In one Glasgow constituency, more than 2,000 votes were rejected as spoilt and there were fears that as many as 100,000 votes could have been rejected across the country.
The commission said it would carry out a “full, independent review” of the Scottish elections.
“In particular, it will be focusing on the reasons for the high number of rejected ballots, the electronic counting process and the arrangements for postal voting,” it said.
The Commission is an independent body set up by parliament to register political parties and monitor elections.
Scottish National Party Leader Alex Salmond said the decision to hold different types of election on the same day for the Scottish parliament and councils had been “deeply mistaken.”
“As a direct result, tens of thousands of votes across Scotland have been discounted,” he added. “That is totally unacceptable in a democratic society.”
In some seats, candidates won by a smaller margin than the number of invalid ballots.
Voters had to deal with two ballot papers with different voting systems.
On the parliamentary ballot paper, they had to mark a “x”, but on the council ballot they had to write a number.
“I would say 60 percent of people coming into our polling station were unsure of how to vote,” one poll worker told the BBC Web site.
Ken Ritchie of the Electoral Reform Society said the parliamentary ballot paper, containing two lists of regional and constituency candidates, appeared to have caused the most problems.
“It looks as if many people have been confused by the instructions at the top of that paper,” he told BBC Radio.

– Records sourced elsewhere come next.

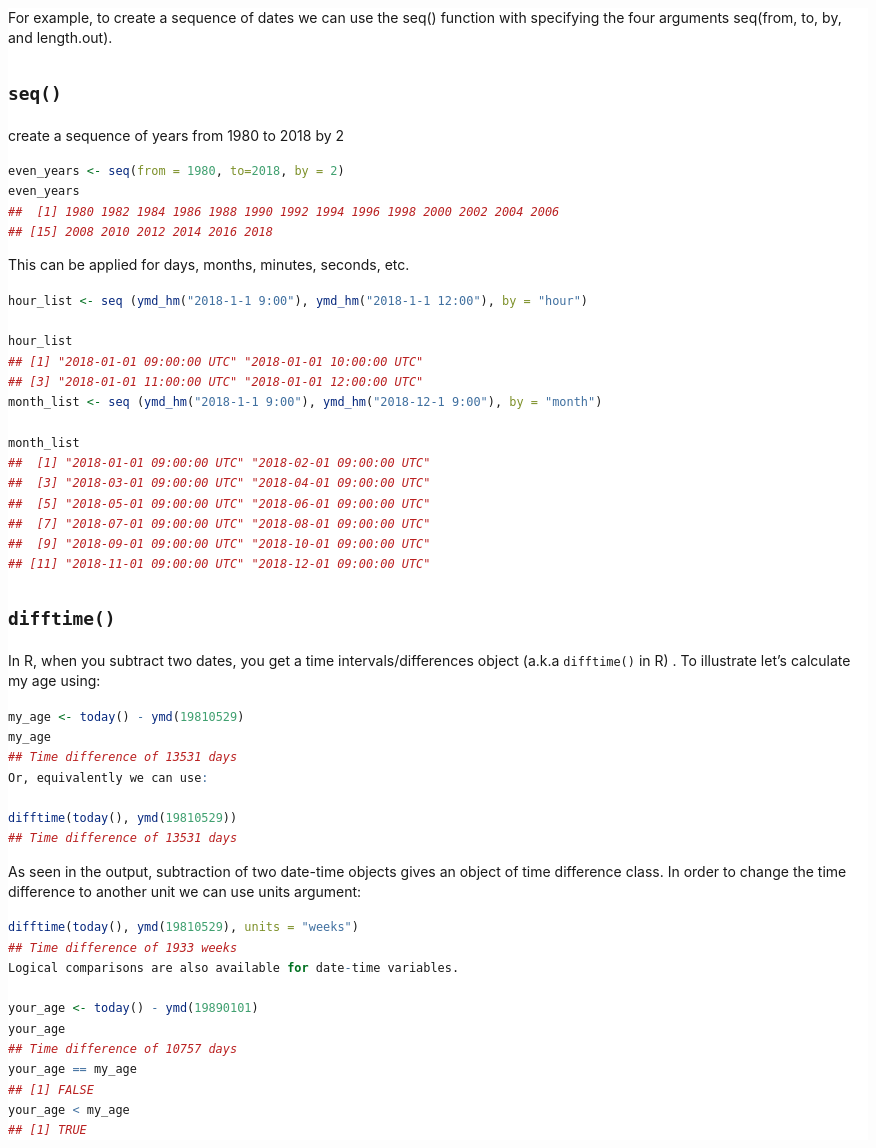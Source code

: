 For example, to create a sequence of dates we can use the seq() function with specifying the four arguments  seq(from, to, by, and length.out).

## `seq()`

create a sequence of years from 1980 to 2018 by 2

```r
even_years <- seq(from = 1980, to=2018, by = 2)
even_years
##  [1] 1980 1982 1984 1986 1988 1990 1992 1994 1996 1998 2000 2002 2004 2006
## [15] 2008 2010 2012 2014 2016 2018
```

This can be applied for days, months, minutes, seconds, etc.

```r
hour_list <- seq (ymd_hm("2018-1-1 9:00"), ymd_hm("2018-1-1 12:00"), by = "hour")

hour_list
## [1] "2018-01-01 09:00:00 UTC" "2018-01-01 10:00:00 UTC"
## [3] "2018-01-01 11:00:00 UTC" "2018-01-01 12:00:00 UTC"
month_list <- seq (ymd_hm("2018-1-1 9:00"), ymd_hm("2018-12-1 9:00"), by = "month")

month_list
##  [1] "2018-01-01 09:00:00 UTC" "2018-02-01 09:00:00 UTC"
##  [3] "2018-03-01 09:00:00 UTC" "2018-04-01 09:00:00 UTC"
##  [5] "2018-05-01 09:00:00 UTC" "2018-06-01 09:00:00 UTC"
##  [7] "2018-07-01 09:00:00 UTC" "2018-08-01 09:00:00 UTC"
##  [9] "2018-09-01 09:00:00 UTC" "2018-10-01 09:00:00 UTC"
## [11] "2018-11-01 09:00:00 UTC" "2018-12-01 09:00:00 UTC"

```
## `difftime()`
In R, when you subtract two dates, you get a time intervals/differences object (a.k.a `difftime()` in R) . To illustrate let’s calculate my age using:

```r
my_age <- today() - ymd(19810529)
my_age
## Time difference of 13531 days
Or, equivalently we can use:

difftime(today(), ymd(19810529))
## Time difference of 13531 days
```

As seen in the output, subtraction of two date-time objects gives an object of time difference class. In order to change the time difference to another unit we can use units argument:

```r
difftime(today(), ymd(19810529), units = "weeks")
## Time difference of 1933 weeks
Logical comparisons are also available for date-time variables.

your_age <- today() - ymd(19890101)
your_age
## Time difference of 10757 days
your_age == my_age
## [1] FALSE
your_age < my_age
## [1] TRUE
```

Adding to the chaos, counts were suspended till midday in many areas including Aberdeen and Edinburgh because the computerised tally machines were running too slowly.
The traditional manual count was replaced by an electronic count across Scotland because of the complications of introducing a proportional voting system for the country’s 32 councils.
But despite testing in advance, problems with the automatic counting system forced a number of returning officers to call a suspension mid-count.
A spokeswoman for DRS Data Services, which supplied the electronic counting machines, told the BBC that the delays were being caused by a “small issue” that technical staff were working hard to resolve.
“The e-counting system has not crashed. This is a temporary interruption to one small aspect of the overall process,” she said.
There were also problems with the late delivery of some postal votes.